*EXERCISE MATERIALS*
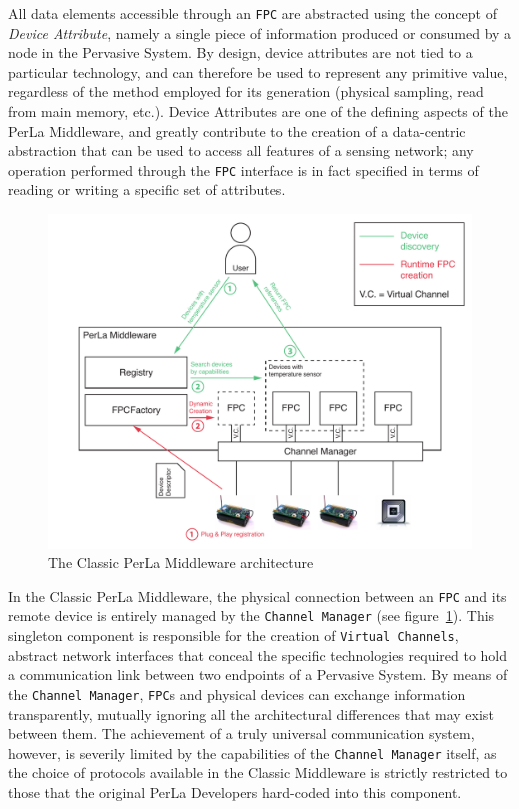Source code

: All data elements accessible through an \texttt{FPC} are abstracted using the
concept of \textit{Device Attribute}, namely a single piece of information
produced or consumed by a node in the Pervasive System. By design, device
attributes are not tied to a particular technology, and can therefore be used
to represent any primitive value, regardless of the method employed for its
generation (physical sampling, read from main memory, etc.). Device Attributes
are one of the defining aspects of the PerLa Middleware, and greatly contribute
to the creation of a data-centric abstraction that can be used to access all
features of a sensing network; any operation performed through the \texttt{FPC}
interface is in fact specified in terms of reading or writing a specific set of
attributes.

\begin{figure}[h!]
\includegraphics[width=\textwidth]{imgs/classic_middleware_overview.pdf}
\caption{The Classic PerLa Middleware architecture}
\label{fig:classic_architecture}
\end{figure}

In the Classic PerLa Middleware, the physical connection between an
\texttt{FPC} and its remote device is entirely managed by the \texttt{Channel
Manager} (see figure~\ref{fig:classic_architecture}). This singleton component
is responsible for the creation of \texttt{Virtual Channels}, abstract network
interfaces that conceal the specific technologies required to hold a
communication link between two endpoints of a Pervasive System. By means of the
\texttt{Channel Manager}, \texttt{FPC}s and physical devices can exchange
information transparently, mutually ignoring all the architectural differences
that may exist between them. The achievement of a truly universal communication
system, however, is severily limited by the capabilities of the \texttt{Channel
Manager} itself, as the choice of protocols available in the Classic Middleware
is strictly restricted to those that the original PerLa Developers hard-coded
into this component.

*DIRECTIONS FOR THIS TASK*
Give back, exactly and with nothing added, the lines from the line containing "This singleton component" through the final line of the records above, both of them included.

*ANSWER SECTION*
Manager} (see figure~\ref{fig:classic_architecture}). This singleton component
is responsible for the creation of \texttt{Virtual Channels}, abstract network
interfaces that conceal the specific technologies required to hold a
communication link between two endpoints of a Pervasive System. By means of the
\texttt{Channel Manager}, \texttt{FPC}s and physical devices can exchange
information transparently, mutually ignoring all the architectural differences
that may exist between them. The achievement of a truly universal communication
system, however, is severily limited by the capabilities of the \texttt{Channel
Manager} itself, as the choice of protocols available in the Classic Middleware
is strictly restricted to those that the original PerLa Developers hard-coded
into this component.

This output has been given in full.